• Task statement: The records must be duplicated exactly, with every picture left out.

####################

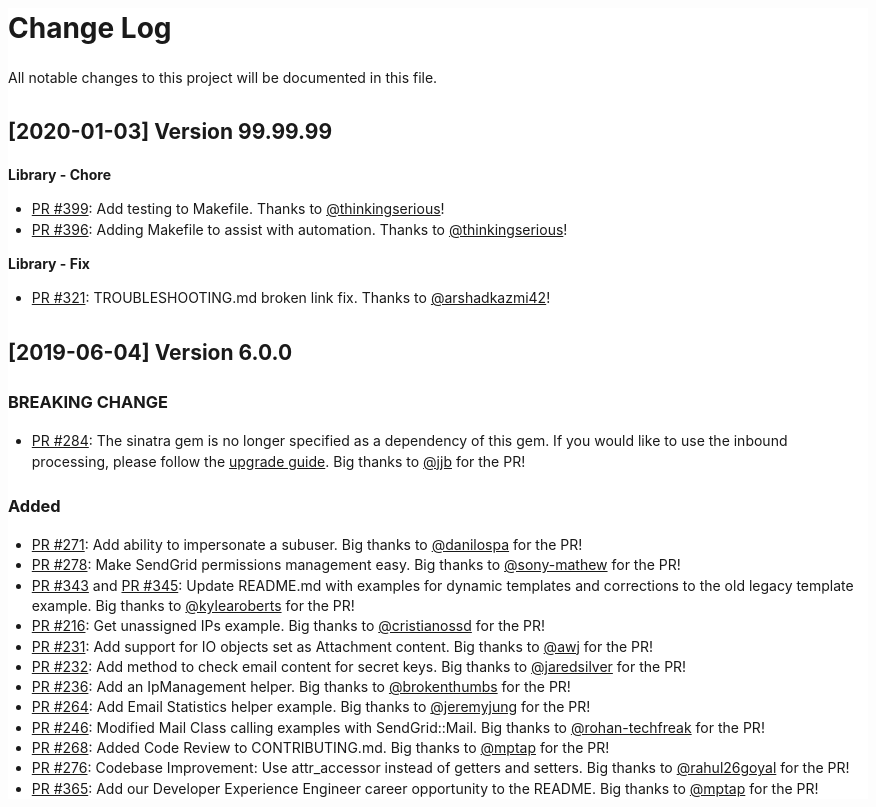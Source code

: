 # Change Log
All notable changes to this project will be documented in this file.

[2020-01-03] Version 99.99.99
-----------------------------
**Library - Chore**
- [PR #399](https://github.com/sendgrid/sendgrid-ruby/pull/399): Add testing to Makefile. Thanks to [@thinkingserious](https://github.com/thinkingserious)!
- [PR #396](https://github.com/sendgrid/sendgrid-ruby/pull/396): Adding Makefile to assist with automation. Thanks to [@thinkingserious](https://github.com/thinkingserious)!

**Library - Fix**
- [PR #321](https://github.com/sendgrid/sendgrid-ruby/pull/321): TROUBLESHOOTING.md broken link fix. Thanks to [@arshadkazmi42](https://github.com/arshadkazmi42)!


[2019-06-04] Version 6.0.0
--------------------------
### BREAKING CHANGE
- [PR #284](https://github.com/sendgrid/sendgrid-ruby/pull/284): The sinatra gem is no longer specified as a dependency of this gem. If you would like to use the inbound processing, please follow the [upgrade guide](https://github.com/sendgrid/sendgrid-ruby/blob/master/UPGRADE.md). Big thanks to [@jjb](https://github.com/jjb) for the PR!

### Added
- [PR #271](https://github.com/sendgrid/sendgrid-ruby/pull/271): Add ability to impersonate a subuser. Big thanks to [@danilospa](https://github.com/danilospa) for the PR!
- [PR #278](https://github.com/sendgrid/sendgrid-ruby/pull/278): Make SendGrid permissions management easy. Big thanks to [@sony-mathew](https://github.com/sony-mathew) for the PR!
- [PR #343](https://github.com/sendgrid/sendgrid-ruby/pull/343) and [PR #345](https://github.com/sendgrid/sendgrid-ruby/pull/345): Update README.md with examples for dynamic templates and corrections to the old legacy template example. Big thanks to [@kylearoberts](https://github.com/kylearoberts) for the PR!
- [PR #216](https://github.com/sendgrid/sendgrid-ruby/pull/216): Get unassigned IPs example. Big thanks to [@cristianossd](https://github.com/cristianossd) for the PR!
- [PR #231](https://github.com/sendgrid/sendgrid-ruby/pull/231): Add support for IO objects set as Attachment content. Big thanks to [@awj](https://github.com/awj) for the PR!
- [PR #232](https://github.com/sendgrid/sendgrid-ruby/pull/232): Add method to check email content for secret keys. Big thanks to [@jaredsilver](https://github.com/jaredsilver) for the PR!
- [PR #236](https://github.com/sendgrid/sendgrid-ruby/pull/236): Add an IpManagement helper. Big thanks to [@brokenthumbs](https://github.com/brokenthumbs) for the PR!
- [PR #264](https://github.com/sendgrid/sendgrid-ruby/pull/264): Add Email Statistics helper example. Big thanks to [@jeremyjung](https://github.com/jeremyjung) for the PR!
- [PR #246](https://github.com/sendgrid/sendgrid-ruby/pull/246): Modified Mail Class calling examples with SendGrid::Mail. Big thanks to [@rohan-techfreak](https://github.com/rohan-techfreak) for the PR!
- [PR #268](https://github.com/sendgrid/sendgrid-ruby/pull/268): Added Code Review to CONTRIBUTING.md. Big thanks to [@mptap](https://github.com/mptap) for the PR!
- [PR #276](https://github.com/sendgrid/sendgrid-ruby/pull/276): Codebase Improvement: Use attr_accessor instead of getters and setters. Big thanks to [@rahul26goyal](https://github.com/rahul26goyal) for the PR!
- [PR #365](https://github.com/sendgrid/sendgrid-ruby/pull/365): Add our Developer Experience Engineer career opportunity to the README. Big thanks to [@mptap](https://github.com/mptap) for the PR!

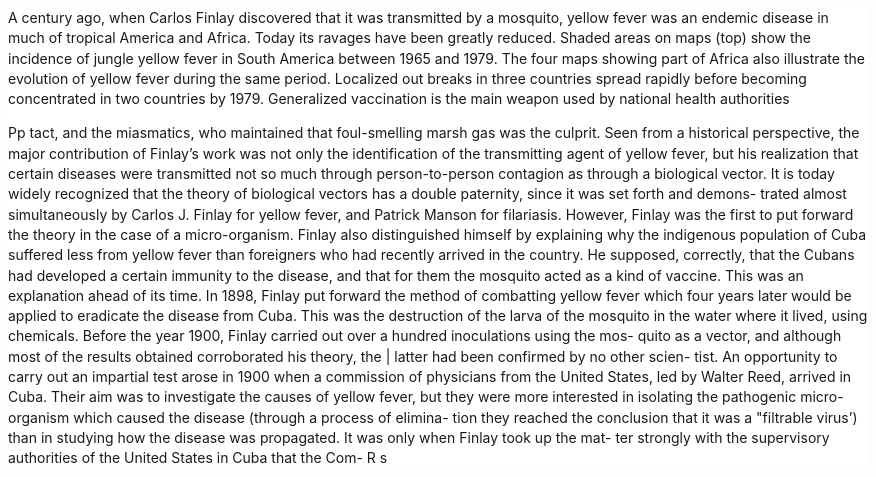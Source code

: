   
A century ago, when Carlos Finlay discovered that it was transmitted by a mosquito, 
yellow fever was an endemic disease in much of tropical America and Africa. Today its 
ravages have been greatly reduced. Shaded areas on maps (top) show the incidence of 
jungle yellow fever in South America between 1965 and 1979. The four maps showing part 
of Africa also illustrate the evolution of yellow fever during the same period. Localized out 
breaks in three countries spread rapidly before becoming concentrated in two countries by 
1979. Generalized vaccination is the main weapon used by national health authorities 
  
  
Pp tact, and the miasmatics, who maintained 
that foul-smelling marsh gas was the culprit. 
Seen from a historical perspective, the 
major contribution of Finlay’s work was not 
only the identification of the transmitting 
agent of yellow fever, but his realization that 
certain diseases were transmitted not so 
much through person-to-person contagion 
as through a biological vector. 
It is today widely recognized that the 
theory of biological vectors has a double 
paternity, since it was set forth and demons- 
trated almost simultaneously by Carlos J. 
Finlay for yellow fever, and Patrick Manson 
for filariasis. However, Finlay was the first to 
put forward the theory in the case of a 
micro-organism. 
Finlay also distinguished himself by 
explaining why the indigenous population of 
Cuba suffered less from yellow fever than 
foreigners who had recently arrived in the 
country. He supposed, correctly, that the 
Cubans had developed a certain immunity to 
the disease, and that for them the mosquito 
acted as a kind of vaccine. This was an 
explanation ahead of its time. 
In 1898, Finlay put forward the method of 
combatting yellow fever which four years 
later would be applied to eradicate the 
disease from Cuba. This was the destruction 
of the larva of the mosquito in the water 
where it lived, using chemicals. 
Before the year 1900, Finlay carried out 
over a hundred inoculations using the mos- 
quito as a vector, and although most of the 
results obtained corroborated his theory, the 
| latter had been confirmed by no other scien- 
tist. An opportunity to carry out an impartial 
test arose in 1900 when a commission of 
physicians from the United States, led by 
Walter Reed, arrived in Cuba. Their aim was 
to investigate the causes of yellow fever, but 
they were more interested in isolating the 
pathogenic micro-organism which caused 
the disease (through a process of elimina- 
tion they reached the conclusion that it was 
a "filtrable virus’) than in studying how the 
disease was propagated. 
It was only when Finlay took up the mat- 
ter strongly with the supervisory authorities 
of the United States in Cuba that the Com- 
R
s
 
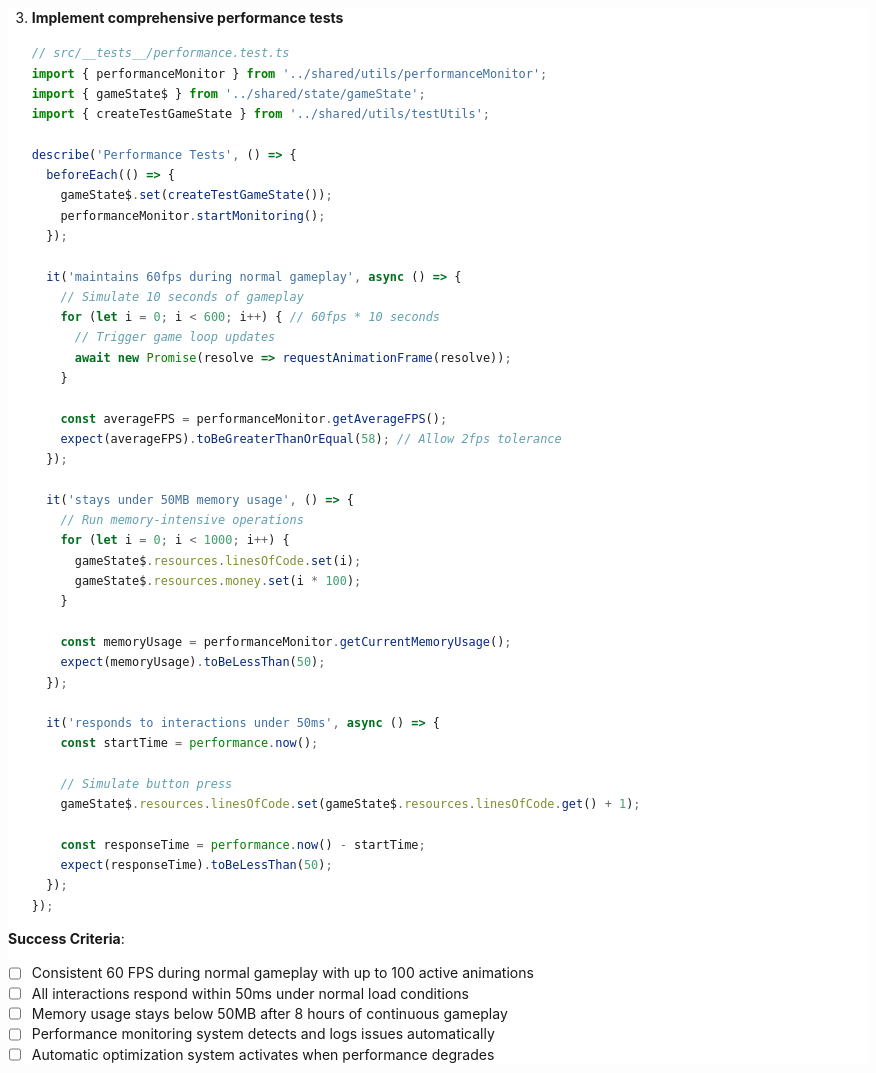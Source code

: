 3. **Implement comprehensive performance tests**
   ```typescript
   // src/__tests__/performance.test.ts
   import { performanceMonitor } from '../shared/utils/performanceMonitor';
   import { gameState$ } from '../shared/state/gameState';
   import { createTestGameState } from '../shared/utils/testUtils';

   describe('Performance Tests', () => {
     beforeEach(() => {
       gameState$.set(createTestGameState());
       performanceMonitor.startMonitoring();
     });

     it('maintains 60fps during normal gameplay', async () => {
       // Simulate 10 seconds of gameplay
       for (let i = 0; i < 600; i++) { // 60fps * 10 seconds
         // Trigger game loop updates
         await new Promise(resolve => requestAnimationFrame(resolve));
       }
       
       const averageFPS = performanceMonitor.getAverageFPS();
       expect(averageFPS).toBeGreaterThanOrEqual(58); // Allow 2fps tolerance
     });

     it('stays under 50MB memory usage', () => {
       // Run memory-intensive operations
       for (let i = 0; i < 1000; i++) {
         gameState$.resources.linesOfCode.set(i);
         gameState$.resources.money.set(i * 100);
       }
       
       const memoryUsage = performanceMonitor.getCurrentMemoryUsage();
       expect(memoryUsage).toBeLessThan(50);
     });

     it('responds to interactions under 50ms', async () => {
       const startTime = performance.now();
       
       // Simulate button press
       gameState$.resources.linesOfCode.set(gameState$.resources.linesOfCode.get() + 1);
       
       const responseTime = performance.now() - startTime;
       expect(responseTime).toBeLessThan(50);
     });
   });
   ```

**Success Criteria**:
- [ ] Consistent 60 FPS during normal gameplay with up to 100 active animations
- [ ] All interactions respond within 50ms under normal load conditions
- [ ] Memory usage stays below 50MB after 8 hours of continuous gameplay
- [ ] Performance monitoring system detects and logs issues automatically
- [ ] Automatic optimization system activates when performance degrades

####################

• The answer:
Source code

: # Change Log
All notable changes to this project will be documented in this file.

[2020-01-03] Version 99.99.99
-----------------------------
**Library - Chore**
- [PR #399](https://github.com/sendgrid/sendgrid-ruby/pull/399): Add testing to Makefile. Thanks to [@thinkingserious](https://github.com/thinkingserious)!
- [PR #396](https://github.com/sendgrid/sendgrid-ruby/pull/396): Adding Makefile to assist with automation. Thanks to [@thinkingserious](https://github.com/thinkingserious)!

**Library - Fix**
- [PR #321](https://github.com/sendgrid/sendgrid-ruby/pull/321): TROUBLESHOOTING.md broken link fix. Thanks to [@arshadkazmi42](https://github.com/arshadkazmi42)!


[2019-06-04] Version 6.0.0
--------------------------
### BREAKING CHANGE
- [PR #284](https://github.com/sendgrid/sendgrid-ruby/pull/284): The sinatra gem is no longer specified as a dependency of this gem. If you would like to use the inbound processing, please follow the [upgrade guide](https://github.com/sendgrid/sendgrid-ruby/blob/master/UPGRADE.md). Big thanks to [@jjb](https://github.com/jjb) for the PR!

### Added
- [PR #271](https://github.com/sendgrid/sendgrid-ruby/pull/271): Add ability to impersonate a subuser. Big thanks to [@danilospa](https://github.com/danilospa) for the PR!
- [PR #278](https://github.com/sendgrid/sendgrid-ruby/pull/278): Make SendGrid permissions management easy. Big thanks to [@sony-mathew](https://github.com/sony-mathew) for the PR!
- [PR #343](https://github.com/sendgrid/sendgrid-ruby/pull/343) and [PR #345](https://github.com/sendgrid/sendgrid-ruby/pull/345): Update README.md with examples for dynamic templates and corrections to the old legacy template example. Big thanks to [@kylearoberts](https://github.com/kylearoberts) for the PR!
- [PR #216](https://github.com/sendgrid/sendgrid-ruby/pull/216): Get unassigned IPs example. Big thanks to [@cristianossd](https://github.com/cristianossd) for the PR!
- [PR #231](https://github.com/sendgrid/sendgrid-ruby/pull/231): Add support for IO objects set as Attachment content. Big thanks to [@awj](https://github.com/awj) for the PR!
- [PR #232](https://github.com/sendgrid/sendgrid-ruby/pull/232): Add method to check email content for secret keys. Big thanks to [@jaredsilver](https://github.com/jaredsilver) for the PR!
- [PR #236](https://github.com/sendgrid/sendgrid-ruby/pull/236): Add an IpManagement helper. Big thanks to [@brokenthumbs](https://github.com/brokenthumbs) for the PR!
- [PR #264](https://github.com/sendgrid/sendgrid-ruby/pull/264): Add Email Statistics helper example. Big thanks to [@jeremyjung](https://github.com/jeremyjung) for the PR!
- [PR #246](https://github.com/sendgrid/sendgrid-ruby/pull/246): Modified Mail Class calling examples with SendGrid::Mail. Big thanks to [@rohan-techfreak](https://github.com/rohan-techfreak) for the PR!
- [PR #268](https://github.com/sendgrid/sendgrid-ruby/pull/268): Added Code Review to CONTRIBUTING.md. Big thanks to [@mptap](https://github.com/mptap) for the PR!
- [PR #276](https://github.com/sendgrid/sendgrid-ruby/pull/276): Codebase Improvement: Use attr_accessor instead of getters and setters. Big thanks to [@rahul26goyal](https://github.com/rahul26goyal) for the PR!
- [PR #365](https://github.com/sendgrid/sendgrid-ruby/pull/365): Add our Developer Experience Engineer career opportunity to the README. Big thanks to [@mptap](https://github.com/mptap) for the PR!

Source code

:   
A century ago, when Carlos Finlay discovered that it was transmitted by a mosquito, 
yellow fever was an endemic disease in much of tropical America and Africa. Today its 
ravages have been greatly reduced. Shaded areas on maps (top) show the incidence of 
jungle yellow fever in South America between 1965 and 1979. The four maps showing part 
of Africa also illustrate the evolution of yellow fever during the same period. Localized out 
breaks in three countries spread rapidly before becoming concentrated in two countries by 
1979. Generalized vaccination is the main weapon used by national health authorities 
  
  
Pp tact, and the miasmatics, who maintained 
that foul-smelling marsh gas was the culprit. 
Seen from a historical perspective, the 
major contribution of Finlay’s work was not 
only the identification of the transmitting 
agent of yellow fever, but his realization that 
certain diseases were transmitted not so 
much through person-to-person contagion 
as through a biological vector. 
It is today widely recognized that the 
theory of biological vectors has a double 
paternity, since it was set forth and demons- 
trated almost simultaneously by Carlos J. 
Finlay for yellow fever, and Patrick Manson 
for filariasis. However, Finlay was the first to 
put forward the theory in the case of a 
micro-organism. 
Finlay also distinguished himself by 
explaining why the indigenous population of 
Cuba suffered less from yellow fever than 
foreigners who had recently arrived in the 
country. He supposed, correctly, that the 
Cubans had developed a certain immunity to 
the disease, and that for them the mosquito 
acted as a kind of vaccine. This was an 
explanation ahead of its time. 
In 1898, Finlay put forward the method of 
combatting yellow fever which four years 
later would be applied to eradicate the 
disease from Cuba. This was the destruction 
of the larva of the mosquito in the water 
where it lived, using chemicals. 
Before the year 1900, Finlay carried out 
over a hundred inoculations using the mos- 
quito as a vector, and although most of the 
results obtained corroborated his theory, the 
| latter had been confirmed by no other scien- 
tist. An opportunity to carry out an impartial 
test arose in 1900 when a commission of 
physicians from the United States, led by 
Walter Reed, arrived in Cuba. Their aim was 
to investigate the causes of yellow fever, but 
they were more interested in isolating the 
pathogenic micro-organism which caused 
the disease (through a process of elimina- 
tion they reached the conclusion that it was 
a "filtrable virus’) than in studying how the 
disease was propagated. 
It was only when Finlay took up the mat- 
ter strongly with the supervisory authorities 
of the United States in Cuba that the Com- 
R
s
 
Source code

: 3. **Implement comprehensive performance tests**
   ```typescript
   // src/__tests__/performance.test.ts
   import { performanceMonitor } from '../shared/utils/performanceMonitor';
   import { gameState$ } from '../shared/state/gameState';
   import { createTestGameState } from '../shared/utils/testUtils';

   describe('Performance Tests', () => {
     beforeEach(() => {
       gameState$.set(createTestGameState());
       performanceMonitor.startMonitoring();
     });

     it('maintains 60fps during normal gameplay', async () => {
       // Simulate 10 seconds of gameplay
       for (let i = 0; i < 600; i++) { // 60fps * 10 seconds
         // Trigger game loop updates
         await new Promise(resolve => requestAnimationFrame(resolve));
       }
       
       const averageFPS = performanceMonitor.getAverageFPS();
       expect(averageFPS).toBeGreaterThanOrEqual(58); // Allow 2fps tolerance
     });

     it('stays under 50MB memory usage', () => {
       // Run memory-intensive operations
       for (let i = 0; i < 1000; i++) {
         gameState$.resources.linesOfCode.set(i);
         gameState$.resources.money.set(i * 100);
       }
       
       const memoryUsage = performanceMonitor.getCurrentMemoryUsage();
       expect(memoryUsage).toBeLessThan(50);
     });

     it('responds to interactions under 50ms', async () => {
       const startTime = performance.now();
       
       // Simulate button press
       gameState$.resources.linesOfCode.set(gameState$.resources.linesOfCode.get() + 1);
       
       const responseTime = performance.now() - startTime;
       expect(responseTime).toBeLessThan(50);
     });
   });
   ```

**Success Criteria**:
- [ ] Consistent 60 FPS during normal gameplay with up to 100 active animations
- [ ] All interactions respond within 50ms under normal load conditions
- [ ] Memory usage stays below 50MB after 8 hours of continuous gameplay
- [ ] Performance monitoring system detects and logs issues automatically
- [ ] Automatic optimization system activates when performance degrades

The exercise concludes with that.